3 July Affair
- Date: 3 July 1946
- Location: Surakarta;
- Participants: Sutan Sjahrir Sukarno Tan Malaka Muhammad Yamin Sudarsono Sudirman
- Outcome: Sutan Sjahrir was released; Reform of the Indonesian Army;

= 3 July Affair =

1946 political upheaval in the Republic of Indonesia

The 3 July Affair in 1946 was a political upheaval in the then newly formed Republic of Indonesia. Prime Minister Sutan Sjahrir was kidnapped by factions within the military opposing the Republic's negotiations with the Dutch during the Indonesian National Revolution. It ended with the release of Sjahrir and a re-structure of both the Republican government and the army.

==Events==
Following the Allied occupation of Jakarta, Indonesian Republicans moved their capital to the city of Yogyakarta exposing armed units in the city to civilian political intrigue. President Sukarno's decision to commence negotiations with the Dutch was opposed by various Indonesian factions, which formed into the "Persatoean Perdjoangan" ("Union of Struggle"), a group led by communist Tan Malaka.
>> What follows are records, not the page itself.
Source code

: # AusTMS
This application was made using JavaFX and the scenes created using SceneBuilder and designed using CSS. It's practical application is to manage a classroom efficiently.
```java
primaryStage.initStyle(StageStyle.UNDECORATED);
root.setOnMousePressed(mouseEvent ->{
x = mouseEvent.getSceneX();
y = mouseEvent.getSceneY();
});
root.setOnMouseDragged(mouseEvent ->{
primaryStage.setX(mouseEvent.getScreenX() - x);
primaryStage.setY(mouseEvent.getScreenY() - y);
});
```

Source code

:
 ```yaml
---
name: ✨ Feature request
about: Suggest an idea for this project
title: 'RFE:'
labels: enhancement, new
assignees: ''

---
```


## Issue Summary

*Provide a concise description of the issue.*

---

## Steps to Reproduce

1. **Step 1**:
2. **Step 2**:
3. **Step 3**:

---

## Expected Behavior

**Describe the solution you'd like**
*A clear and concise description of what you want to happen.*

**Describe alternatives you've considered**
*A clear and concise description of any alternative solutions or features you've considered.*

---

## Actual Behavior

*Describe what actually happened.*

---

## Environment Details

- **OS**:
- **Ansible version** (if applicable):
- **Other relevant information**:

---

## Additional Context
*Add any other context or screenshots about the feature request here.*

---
Persatoean Perdjoangan's opposition to negotiation with the Dutch received sympathy from many sections of the armed forces, including its commander Sudirman and Major-General Sudarsono.

On 27 June, Indonesian Army units under Sudarsono released Malaka and followers from prison in Surakarta. Prime Minister Sutan Sjahrir, who was leading the negotiations with the Dutch, was arrested the same night in Surakarta and taken to the Sultan's Palace with other figures. Meanwhile, Sudarsono's troops occupied the city of Yogyakarta. Indonesian president Sukarno declared martial law and demanded Sjahrir's release. Troops loyal to Sukarno advanced on Surakarta from Surabaya and the loyal Siliwangi division sent troops to Yogyakarta. Adam Malik and other young radicals were arrested.

On 2 July, Sudarsono and Muhammad Yamin visited Sukarno and demanded that Sjahrir be replaced by communist leader Malaka. Sjahrir, supposedly still a captive, surprised everyone by walking into the room, and Sukarno ordered the arrest of Sudarsono and Yamin. On 3 July, army units released Malik from jail and demanded that Sudirman be put in charge of security. The government was re-organised by Sjahrir to include Muhammad Natsir, Amir Sjarifuddin, the Sultan of Yogya, Agus Salim, and Djuanda, and the army's Division III was restructured.